2) How much time does it take to purchase a home?

On average, it takes 10-12 weeks to buy a house once you've started searching online. Once an offer has been accepted on a chosen property, the escrow period usually lasts 30-45 days (in normal market conditions). As a result, buyers who pay cash have been reported to buy properties more quickly than those who finance.

The condition of the real estate market, as well as other local market factors, play a role in how quickly properties are sold. Buying a house may take longer in hot markets with a lot of sales activity because many parties become involved in the transaction. For example, if home sales increase rapidly, the demand for property appraisals and home inspections also escalate, yet there will be no additional appraisers and inspectors to do the extra work. Lender turn-around times for loan underwriting can also decelerate. If each party involved in a deal takes slightly longer to get their work done than average, then the entire process gets extended.

3) What is a seller's market, and when do you find one?

In a sellers' market, rising demand for property causes home prices to rise.

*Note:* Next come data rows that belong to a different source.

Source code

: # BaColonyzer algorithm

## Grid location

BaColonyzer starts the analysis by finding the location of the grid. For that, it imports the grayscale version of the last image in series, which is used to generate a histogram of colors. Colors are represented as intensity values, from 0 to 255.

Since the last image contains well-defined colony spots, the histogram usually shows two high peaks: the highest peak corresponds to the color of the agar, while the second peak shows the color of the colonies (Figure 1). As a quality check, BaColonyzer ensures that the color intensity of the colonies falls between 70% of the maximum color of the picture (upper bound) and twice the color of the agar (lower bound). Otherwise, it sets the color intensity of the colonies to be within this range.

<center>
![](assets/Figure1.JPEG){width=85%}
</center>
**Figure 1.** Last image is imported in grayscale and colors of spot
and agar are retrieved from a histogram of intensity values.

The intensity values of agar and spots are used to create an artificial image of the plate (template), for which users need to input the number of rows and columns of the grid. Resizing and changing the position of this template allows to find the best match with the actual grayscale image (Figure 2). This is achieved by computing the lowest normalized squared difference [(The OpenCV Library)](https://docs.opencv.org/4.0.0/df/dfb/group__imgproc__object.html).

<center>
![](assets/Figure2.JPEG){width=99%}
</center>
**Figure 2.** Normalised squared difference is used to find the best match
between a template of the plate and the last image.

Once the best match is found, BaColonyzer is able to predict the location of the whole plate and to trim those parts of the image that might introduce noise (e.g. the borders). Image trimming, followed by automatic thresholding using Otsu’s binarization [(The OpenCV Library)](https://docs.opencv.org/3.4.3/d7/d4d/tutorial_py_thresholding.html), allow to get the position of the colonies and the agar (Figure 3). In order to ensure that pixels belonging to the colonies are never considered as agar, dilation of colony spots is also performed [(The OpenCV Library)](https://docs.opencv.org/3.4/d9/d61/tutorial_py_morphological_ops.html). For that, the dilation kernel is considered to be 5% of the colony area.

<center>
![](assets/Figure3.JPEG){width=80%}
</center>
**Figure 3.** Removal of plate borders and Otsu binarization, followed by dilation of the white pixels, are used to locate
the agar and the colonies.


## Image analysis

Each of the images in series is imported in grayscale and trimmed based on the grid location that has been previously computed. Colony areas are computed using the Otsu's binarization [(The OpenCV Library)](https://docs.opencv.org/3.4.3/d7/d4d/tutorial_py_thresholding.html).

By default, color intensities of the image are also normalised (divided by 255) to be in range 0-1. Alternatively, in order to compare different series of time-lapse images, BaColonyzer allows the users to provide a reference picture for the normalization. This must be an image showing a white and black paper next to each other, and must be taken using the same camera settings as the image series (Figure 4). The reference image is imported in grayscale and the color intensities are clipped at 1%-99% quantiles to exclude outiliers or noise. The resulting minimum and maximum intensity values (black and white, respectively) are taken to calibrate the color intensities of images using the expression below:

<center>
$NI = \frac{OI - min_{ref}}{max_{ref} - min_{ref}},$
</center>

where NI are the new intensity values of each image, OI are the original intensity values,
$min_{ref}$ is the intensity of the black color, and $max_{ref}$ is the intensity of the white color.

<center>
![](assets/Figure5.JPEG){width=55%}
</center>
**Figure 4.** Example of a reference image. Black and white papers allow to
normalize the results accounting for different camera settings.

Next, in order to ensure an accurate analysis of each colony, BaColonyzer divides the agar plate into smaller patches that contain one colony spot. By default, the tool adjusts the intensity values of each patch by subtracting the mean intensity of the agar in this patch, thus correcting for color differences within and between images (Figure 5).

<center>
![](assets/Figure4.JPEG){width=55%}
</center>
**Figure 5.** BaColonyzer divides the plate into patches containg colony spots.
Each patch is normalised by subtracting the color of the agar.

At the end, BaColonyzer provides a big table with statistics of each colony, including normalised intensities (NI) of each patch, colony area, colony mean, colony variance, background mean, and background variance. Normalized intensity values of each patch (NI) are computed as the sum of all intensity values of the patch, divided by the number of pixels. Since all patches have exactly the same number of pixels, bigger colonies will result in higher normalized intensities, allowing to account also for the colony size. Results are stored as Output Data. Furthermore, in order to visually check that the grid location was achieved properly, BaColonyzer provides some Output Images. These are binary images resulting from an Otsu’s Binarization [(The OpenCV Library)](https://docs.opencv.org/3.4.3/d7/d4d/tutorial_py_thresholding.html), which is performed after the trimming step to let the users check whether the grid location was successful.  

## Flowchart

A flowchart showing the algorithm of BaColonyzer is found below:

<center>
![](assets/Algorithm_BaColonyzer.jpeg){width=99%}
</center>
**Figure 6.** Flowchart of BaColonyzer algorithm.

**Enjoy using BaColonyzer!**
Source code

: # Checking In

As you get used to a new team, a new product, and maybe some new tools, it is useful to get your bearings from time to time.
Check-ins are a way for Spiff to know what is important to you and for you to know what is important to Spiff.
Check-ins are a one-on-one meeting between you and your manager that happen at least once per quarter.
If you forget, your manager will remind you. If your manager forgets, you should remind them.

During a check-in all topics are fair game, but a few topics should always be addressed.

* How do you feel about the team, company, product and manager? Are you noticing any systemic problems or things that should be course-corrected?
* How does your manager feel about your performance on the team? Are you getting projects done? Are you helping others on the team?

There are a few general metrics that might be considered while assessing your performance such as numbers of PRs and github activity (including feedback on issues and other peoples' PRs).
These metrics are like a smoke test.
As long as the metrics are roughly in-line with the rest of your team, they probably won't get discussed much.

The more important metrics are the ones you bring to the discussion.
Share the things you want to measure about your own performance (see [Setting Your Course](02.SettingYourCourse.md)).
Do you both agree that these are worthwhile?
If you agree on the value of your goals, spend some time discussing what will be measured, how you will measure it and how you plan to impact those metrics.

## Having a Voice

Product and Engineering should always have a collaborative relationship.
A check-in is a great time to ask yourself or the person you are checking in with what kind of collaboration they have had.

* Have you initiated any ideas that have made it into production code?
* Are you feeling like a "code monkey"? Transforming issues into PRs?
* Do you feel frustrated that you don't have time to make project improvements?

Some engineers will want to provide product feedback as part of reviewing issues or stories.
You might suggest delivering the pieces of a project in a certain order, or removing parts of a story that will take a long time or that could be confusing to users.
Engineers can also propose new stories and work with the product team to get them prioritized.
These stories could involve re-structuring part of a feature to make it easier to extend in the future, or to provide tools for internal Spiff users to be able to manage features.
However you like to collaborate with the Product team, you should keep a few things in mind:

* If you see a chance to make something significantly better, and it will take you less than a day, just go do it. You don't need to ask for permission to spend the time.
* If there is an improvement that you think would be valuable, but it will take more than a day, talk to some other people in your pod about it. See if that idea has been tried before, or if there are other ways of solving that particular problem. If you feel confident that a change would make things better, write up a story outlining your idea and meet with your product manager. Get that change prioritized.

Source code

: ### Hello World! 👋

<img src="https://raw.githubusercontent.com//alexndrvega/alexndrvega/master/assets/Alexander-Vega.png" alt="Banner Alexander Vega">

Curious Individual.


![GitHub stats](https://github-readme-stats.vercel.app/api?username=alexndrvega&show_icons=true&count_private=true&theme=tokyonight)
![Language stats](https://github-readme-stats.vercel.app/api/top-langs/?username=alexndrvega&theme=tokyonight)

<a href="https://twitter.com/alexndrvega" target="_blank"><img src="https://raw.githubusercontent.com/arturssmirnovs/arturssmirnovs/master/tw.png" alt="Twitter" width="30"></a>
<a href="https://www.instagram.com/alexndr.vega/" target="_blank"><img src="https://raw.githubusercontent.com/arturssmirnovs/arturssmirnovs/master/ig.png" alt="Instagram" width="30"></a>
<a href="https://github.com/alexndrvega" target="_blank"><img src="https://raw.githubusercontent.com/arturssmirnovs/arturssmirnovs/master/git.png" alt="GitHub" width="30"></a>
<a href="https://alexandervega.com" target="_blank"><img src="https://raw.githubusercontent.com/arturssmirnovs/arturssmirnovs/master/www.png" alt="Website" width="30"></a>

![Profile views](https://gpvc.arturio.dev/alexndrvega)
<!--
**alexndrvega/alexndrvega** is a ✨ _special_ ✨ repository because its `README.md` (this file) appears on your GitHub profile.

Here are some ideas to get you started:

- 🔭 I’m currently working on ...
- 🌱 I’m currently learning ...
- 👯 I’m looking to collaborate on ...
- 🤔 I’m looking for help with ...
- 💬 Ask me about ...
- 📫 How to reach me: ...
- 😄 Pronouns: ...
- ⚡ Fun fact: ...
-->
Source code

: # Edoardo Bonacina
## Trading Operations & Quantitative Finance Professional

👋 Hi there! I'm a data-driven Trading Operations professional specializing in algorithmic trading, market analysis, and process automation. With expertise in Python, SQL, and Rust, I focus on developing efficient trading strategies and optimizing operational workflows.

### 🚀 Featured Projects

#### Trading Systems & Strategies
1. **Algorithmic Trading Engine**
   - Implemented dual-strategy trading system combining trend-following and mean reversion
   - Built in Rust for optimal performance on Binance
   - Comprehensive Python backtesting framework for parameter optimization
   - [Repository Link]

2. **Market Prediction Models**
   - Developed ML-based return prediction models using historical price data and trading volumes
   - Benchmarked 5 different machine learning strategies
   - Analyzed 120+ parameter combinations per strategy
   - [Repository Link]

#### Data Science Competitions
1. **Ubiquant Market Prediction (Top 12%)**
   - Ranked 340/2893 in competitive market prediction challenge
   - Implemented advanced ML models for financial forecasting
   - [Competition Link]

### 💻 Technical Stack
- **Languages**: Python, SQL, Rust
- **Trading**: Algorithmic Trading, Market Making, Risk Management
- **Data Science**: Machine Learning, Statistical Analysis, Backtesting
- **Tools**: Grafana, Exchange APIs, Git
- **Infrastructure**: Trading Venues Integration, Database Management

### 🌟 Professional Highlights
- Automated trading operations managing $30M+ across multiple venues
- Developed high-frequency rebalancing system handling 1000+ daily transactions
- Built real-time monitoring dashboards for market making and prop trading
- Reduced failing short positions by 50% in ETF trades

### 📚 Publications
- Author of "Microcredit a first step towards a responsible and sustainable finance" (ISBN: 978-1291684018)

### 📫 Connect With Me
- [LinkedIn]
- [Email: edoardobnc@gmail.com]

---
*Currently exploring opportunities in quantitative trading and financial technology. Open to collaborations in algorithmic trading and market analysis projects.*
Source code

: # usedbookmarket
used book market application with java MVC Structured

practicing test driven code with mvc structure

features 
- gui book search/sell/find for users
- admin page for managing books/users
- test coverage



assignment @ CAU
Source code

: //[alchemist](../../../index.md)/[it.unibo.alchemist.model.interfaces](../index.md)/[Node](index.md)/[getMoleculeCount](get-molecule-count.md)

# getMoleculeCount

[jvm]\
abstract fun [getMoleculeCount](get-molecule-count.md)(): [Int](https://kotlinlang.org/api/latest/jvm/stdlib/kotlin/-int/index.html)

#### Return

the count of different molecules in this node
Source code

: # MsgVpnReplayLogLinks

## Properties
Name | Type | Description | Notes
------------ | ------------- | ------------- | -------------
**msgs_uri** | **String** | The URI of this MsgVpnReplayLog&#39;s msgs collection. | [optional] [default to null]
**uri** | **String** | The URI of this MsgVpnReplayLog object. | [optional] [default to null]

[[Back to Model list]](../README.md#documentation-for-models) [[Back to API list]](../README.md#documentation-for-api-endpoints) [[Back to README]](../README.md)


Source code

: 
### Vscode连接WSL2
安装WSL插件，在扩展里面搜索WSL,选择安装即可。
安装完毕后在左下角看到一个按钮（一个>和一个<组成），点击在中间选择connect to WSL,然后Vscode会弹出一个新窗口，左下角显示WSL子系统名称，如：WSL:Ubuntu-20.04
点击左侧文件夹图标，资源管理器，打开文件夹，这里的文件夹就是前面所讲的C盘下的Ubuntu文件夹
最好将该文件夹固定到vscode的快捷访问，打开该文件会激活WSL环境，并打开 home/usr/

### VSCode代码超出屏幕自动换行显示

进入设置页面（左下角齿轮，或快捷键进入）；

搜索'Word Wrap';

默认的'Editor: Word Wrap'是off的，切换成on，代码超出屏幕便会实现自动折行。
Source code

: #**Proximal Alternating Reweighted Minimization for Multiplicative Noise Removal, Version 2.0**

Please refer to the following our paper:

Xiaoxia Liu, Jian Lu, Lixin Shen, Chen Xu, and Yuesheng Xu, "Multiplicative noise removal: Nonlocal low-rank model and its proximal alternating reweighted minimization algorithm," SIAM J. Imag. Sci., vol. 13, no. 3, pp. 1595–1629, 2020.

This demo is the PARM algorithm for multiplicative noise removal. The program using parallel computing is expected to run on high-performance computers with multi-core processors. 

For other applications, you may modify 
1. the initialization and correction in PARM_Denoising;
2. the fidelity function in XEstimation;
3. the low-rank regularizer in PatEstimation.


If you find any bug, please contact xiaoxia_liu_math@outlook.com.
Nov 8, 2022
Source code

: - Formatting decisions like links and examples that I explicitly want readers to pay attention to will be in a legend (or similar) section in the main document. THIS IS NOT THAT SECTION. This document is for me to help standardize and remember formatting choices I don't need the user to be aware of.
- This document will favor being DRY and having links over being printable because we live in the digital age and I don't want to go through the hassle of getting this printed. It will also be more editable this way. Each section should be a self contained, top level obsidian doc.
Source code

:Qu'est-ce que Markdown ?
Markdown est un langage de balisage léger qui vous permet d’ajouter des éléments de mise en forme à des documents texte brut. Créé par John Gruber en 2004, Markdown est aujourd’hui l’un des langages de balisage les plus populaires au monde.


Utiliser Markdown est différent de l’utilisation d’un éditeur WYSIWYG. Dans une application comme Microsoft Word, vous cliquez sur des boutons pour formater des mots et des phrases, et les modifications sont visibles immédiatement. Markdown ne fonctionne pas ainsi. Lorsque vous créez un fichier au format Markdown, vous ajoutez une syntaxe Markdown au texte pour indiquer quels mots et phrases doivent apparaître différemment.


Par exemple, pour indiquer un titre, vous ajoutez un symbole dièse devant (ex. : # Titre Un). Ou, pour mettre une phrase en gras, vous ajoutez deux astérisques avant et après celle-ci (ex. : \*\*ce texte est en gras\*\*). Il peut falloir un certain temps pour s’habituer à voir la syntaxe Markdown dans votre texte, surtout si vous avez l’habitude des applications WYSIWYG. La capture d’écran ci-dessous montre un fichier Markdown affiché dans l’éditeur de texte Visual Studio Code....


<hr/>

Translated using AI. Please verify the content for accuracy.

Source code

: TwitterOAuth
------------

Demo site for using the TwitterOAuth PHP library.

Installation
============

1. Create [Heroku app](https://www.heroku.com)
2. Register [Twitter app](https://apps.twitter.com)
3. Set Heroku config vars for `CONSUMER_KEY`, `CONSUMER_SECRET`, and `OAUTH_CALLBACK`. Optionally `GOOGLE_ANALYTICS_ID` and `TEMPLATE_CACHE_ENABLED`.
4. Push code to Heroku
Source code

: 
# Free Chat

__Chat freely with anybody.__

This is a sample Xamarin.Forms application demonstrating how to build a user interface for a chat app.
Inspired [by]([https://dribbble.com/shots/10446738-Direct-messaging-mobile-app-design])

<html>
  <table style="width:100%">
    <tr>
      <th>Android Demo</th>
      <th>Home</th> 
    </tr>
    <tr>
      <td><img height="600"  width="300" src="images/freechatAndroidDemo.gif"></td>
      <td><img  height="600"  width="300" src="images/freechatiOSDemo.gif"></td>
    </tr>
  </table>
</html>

Here are some of the factors that drive demand:

Before more inventory can be built, economic factors such as a local labor market increase inflow residental traffic and housing prices.

Rates are on the decline, which improves home affordability and attracts more buyer interest, particularly for first-time buyers who can afford larger houses as costs go down.

If interest rates rise rapidly, this may convince buyers who are undecided to make a purchase. They reason that if rates are going up, they need to buy now before they become even less affordable.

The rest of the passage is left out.